◆ Task details: Count how many lines below include the string "manager". Only that number should appear in the reply.

+ + +

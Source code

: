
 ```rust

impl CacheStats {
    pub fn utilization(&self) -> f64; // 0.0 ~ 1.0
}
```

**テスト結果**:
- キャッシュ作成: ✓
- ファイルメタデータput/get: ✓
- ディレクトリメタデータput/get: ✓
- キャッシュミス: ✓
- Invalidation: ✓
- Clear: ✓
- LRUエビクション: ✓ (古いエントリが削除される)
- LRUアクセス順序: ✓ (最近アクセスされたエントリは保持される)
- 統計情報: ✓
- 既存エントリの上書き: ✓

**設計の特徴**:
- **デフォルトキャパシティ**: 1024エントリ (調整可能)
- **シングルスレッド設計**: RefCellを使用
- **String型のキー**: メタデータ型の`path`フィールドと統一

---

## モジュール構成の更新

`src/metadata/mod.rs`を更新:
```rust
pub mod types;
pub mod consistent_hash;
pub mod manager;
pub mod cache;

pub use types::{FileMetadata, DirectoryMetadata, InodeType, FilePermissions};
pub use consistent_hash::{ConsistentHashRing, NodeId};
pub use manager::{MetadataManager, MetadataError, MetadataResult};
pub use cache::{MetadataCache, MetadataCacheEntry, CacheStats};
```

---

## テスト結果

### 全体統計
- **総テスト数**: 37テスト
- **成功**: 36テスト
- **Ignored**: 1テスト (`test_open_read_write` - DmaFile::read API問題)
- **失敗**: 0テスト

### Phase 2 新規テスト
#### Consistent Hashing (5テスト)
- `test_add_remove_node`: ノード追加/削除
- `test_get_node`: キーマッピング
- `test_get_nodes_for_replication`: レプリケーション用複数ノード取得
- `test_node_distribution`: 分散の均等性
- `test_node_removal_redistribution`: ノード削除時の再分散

+ + +

◆ Solution for this task: 2